Exercise objective
Whenever the word "tamanhos" turns up in a line below, that line should be copied.

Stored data

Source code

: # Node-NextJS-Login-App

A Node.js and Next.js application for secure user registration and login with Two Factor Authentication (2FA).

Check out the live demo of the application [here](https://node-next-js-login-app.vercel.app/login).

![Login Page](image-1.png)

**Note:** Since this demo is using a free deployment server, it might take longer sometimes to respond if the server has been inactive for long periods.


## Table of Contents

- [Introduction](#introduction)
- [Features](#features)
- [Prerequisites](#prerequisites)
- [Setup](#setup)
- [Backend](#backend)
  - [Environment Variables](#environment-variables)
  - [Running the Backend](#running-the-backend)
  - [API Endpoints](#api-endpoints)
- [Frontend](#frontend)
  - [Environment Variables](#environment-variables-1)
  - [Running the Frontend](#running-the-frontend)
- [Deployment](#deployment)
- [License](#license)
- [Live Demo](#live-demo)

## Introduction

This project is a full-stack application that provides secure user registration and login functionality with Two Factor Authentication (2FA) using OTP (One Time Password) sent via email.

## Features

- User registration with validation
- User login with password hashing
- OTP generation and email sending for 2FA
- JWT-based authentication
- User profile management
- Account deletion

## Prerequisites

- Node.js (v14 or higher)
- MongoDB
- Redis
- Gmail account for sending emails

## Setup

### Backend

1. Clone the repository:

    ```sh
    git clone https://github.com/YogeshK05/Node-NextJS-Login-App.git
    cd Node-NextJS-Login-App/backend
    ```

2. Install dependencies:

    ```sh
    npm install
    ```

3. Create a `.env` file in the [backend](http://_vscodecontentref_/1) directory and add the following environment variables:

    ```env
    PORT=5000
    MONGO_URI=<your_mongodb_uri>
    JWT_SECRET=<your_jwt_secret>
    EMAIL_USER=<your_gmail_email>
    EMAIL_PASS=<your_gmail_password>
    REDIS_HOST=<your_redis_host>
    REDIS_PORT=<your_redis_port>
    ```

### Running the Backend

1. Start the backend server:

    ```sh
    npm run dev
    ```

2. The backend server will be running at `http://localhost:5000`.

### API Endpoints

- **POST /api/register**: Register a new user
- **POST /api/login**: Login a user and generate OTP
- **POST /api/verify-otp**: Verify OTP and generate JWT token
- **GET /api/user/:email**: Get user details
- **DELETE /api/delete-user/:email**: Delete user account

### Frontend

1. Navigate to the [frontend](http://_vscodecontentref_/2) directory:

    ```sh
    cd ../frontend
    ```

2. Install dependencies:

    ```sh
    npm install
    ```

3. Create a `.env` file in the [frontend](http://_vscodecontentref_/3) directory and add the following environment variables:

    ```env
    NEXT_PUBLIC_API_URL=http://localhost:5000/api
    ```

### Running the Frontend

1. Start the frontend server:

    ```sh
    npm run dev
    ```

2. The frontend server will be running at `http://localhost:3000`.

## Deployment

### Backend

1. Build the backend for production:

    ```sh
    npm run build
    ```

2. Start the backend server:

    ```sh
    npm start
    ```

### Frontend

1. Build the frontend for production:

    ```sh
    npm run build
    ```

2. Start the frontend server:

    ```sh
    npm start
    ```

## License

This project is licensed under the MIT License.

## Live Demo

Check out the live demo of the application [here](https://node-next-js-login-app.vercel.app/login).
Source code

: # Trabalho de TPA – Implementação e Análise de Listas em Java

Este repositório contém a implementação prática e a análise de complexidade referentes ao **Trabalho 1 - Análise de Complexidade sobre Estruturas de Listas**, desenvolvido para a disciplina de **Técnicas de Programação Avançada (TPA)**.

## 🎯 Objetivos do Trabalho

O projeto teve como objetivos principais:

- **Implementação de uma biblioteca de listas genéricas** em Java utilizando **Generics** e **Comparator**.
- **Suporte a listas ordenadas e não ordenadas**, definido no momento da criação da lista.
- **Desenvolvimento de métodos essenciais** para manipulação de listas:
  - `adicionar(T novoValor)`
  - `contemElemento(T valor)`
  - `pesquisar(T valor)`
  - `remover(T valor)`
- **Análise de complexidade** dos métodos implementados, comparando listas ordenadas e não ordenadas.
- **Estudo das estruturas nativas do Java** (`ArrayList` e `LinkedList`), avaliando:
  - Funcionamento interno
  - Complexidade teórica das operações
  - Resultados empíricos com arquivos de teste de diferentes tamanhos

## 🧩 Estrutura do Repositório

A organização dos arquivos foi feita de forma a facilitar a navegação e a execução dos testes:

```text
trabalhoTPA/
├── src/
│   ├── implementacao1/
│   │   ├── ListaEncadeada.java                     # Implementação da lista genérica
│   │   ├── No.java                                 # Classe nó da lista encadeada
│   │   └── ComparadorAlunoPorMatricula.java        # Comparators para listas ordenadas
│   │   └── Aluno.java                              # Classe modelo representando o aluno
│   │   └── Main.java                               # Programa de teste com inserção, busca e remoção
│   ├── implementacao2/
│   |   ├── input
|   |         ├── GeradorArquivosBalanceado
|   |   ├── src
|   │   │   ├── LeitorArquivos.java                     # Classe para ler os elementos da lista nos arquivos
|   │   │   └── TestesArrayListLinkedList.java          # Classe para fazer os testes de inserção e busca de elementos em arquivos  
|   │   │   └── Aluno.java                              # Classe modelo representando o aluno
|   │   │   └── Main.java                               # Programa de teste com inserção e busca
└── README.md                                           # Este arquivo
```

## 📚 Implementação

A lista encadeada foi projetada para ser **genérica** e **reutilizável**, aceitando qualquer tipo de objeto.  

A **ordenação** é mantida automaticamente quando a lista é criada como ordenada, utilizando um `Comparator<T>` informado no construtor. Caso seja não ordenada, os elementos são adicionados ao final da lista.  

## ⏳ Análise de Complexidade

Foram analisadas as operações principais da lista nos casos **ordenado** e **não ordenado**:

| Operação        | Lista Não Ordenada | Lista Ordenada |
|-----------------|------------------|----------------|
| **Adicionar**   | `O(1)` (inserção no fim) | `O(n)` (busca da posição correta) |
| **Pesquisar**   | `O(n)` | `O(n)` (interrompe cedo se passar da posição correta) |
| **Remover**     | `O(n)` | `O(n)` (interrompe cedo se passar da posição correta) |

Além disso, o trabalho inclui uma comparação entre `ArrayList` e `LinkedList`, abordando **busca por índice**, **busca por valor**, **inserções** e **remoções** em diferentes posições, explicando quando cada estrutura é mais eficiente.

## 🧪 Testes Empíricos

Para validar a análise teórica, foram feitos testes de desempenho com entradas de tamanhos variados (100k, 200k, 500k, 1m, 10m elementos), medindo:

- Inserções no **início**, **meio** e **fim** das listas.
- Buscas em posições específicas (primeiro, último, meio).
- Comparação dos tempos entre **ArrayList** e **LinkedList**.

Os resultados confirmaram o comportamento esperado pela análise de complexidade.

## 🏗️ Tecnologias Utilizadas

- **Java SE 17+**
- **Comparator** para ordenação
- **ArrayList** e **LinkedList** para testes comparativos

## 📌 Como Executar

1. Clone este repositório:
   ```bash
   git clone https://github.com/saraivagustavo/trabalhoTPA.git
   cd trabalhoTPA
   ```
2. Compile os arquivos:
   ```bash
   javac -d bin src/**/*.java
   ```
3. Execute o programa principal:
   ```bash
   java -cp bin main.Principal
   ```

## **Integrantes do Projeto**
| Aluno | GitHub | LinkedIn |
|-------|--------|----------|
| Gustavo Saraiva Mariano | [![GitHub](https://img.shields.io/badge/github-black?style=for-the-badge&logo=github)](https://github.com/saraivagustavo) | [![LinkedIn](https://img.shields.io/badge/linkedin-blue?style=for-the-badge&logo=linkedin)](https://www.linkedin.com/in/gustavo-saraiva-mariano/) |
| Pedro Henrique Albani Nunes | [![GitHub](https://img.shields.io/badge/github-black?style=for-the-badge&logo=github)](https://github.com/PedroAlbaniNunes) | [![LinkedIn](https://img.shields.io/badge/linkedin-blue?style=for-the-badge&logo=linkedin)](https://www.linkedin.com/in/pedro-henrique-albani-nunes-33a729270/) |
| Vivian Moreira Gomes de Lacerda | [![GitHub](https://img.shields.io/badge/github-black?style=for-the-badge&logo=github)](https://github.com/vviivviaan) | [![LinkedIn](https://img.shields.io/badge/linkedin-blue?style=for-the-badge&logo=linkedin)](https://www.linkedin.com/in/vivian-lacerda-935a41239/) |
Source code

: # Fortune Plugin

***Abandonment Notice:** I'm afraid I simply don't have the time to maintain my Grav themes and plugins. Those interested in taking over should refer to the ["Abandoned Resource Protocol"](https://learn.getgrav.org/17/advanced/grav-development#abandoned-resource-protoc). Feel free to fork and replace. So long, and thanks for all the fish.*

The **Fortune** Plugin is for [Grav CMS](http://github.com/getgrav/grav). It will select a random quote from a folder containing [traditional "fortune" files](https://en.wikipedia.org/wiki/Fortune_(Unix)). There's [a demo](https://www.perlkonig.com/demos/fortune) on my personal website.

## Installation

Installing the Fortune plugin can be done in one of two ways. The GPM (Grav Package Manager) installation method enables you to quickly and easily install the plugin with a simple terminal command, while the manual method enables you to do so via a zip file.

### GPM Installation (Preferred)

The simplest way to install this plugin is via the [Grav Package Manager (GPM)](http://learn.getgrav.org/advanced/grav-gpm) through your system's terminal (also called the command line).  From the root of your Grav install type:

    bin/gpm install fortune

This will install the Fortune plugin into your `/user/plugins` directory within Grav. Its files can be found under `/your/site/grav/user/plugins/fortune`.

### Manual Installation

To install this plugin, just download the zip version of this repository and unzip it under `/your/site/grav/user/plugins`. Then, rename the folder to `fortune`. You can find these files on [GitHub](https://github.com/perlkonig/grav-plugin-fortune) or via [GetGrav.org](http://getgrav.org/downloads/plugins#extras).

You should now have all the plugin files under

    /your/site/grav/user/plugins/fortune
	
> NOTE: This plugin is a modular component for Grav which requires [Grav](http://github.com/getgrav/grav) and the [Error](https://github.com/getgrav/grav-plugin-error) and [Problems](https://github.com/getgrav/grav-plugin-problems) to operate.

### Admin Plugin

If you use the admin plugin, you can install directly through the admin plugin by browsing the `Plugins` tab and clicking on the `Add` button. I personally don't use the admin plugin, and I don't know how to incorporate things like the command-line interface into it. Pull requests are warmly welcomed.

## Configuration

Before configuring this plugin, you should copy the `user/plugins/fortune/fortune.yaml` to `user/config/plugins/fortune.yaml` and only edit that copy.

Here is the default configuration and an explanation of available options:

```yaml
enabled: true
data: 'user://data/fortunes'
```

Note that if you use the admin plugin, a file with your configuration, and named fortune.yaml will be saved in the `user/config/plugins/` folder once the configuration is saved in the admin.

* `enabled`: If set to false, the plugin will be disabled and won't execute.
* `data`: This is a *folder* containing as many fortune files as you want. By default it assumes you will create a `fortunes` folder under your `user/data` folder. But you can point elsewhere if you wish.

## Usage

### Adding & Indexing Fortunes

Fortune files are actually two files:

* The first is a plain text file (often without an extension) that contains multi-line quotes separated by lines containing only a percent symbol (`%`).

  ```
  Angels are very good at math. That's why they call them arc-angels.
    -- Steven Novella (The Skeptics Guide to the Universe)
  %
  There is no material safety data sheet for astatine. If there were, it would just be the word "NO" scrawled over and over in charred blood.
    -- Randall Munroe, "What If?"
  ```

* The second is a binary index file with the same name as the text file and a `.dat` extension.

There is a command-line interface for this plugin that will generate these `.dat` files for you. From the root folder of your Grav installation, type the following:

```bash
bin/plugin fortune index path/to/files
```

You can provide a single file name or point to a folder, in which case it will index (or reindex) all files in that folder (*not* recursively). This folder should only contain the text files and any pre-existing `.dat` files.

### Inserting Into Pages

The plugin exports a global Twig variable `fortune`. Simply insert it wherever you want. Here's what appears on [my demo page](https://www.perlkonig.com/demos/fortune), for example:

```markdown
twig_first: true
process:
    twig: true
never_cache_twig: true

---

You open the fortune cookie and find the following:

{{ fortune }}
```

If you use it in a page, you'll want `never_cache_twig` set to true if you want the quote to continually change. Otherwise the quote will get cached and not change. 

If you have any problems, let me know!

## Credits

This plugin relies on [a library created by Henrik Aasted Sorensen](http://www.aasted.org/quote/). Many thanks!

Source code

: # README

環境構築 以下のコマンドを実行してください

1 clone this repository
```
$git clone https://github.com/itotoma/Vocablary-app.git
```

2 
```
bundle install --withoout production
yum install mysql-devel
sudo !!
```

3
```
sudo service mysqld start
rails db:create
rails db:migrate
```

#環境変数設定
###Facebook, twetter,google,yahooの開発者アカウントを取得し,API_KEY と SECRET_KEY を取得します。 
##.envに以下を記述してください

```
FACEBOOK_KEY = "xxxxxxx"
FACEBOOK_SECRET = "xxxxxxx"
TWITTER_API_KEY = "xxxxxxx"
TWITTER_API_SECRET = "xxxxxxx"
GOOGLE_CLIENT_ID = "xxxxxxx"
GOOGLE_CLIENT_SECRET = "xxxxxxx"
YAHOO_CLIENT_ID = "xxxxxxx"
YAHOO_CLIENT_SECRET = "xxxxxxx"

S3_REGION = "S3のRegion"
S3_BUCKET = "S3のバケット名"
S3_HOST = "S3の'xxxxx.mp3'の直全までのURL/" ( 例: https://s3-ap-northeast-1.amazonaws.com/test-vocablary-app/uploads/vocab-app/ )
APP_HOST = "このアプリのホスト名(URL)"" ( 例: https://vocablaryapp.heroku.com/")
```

Reply
  - Resultados empíricos com arquivos de teste de diferentes tamanhos
Para validar a análise teórica, foram feitos testes de desempenho com entradas de tamanhos variados (100k, 200k, 500k, 1m, 10m elementos), medindo:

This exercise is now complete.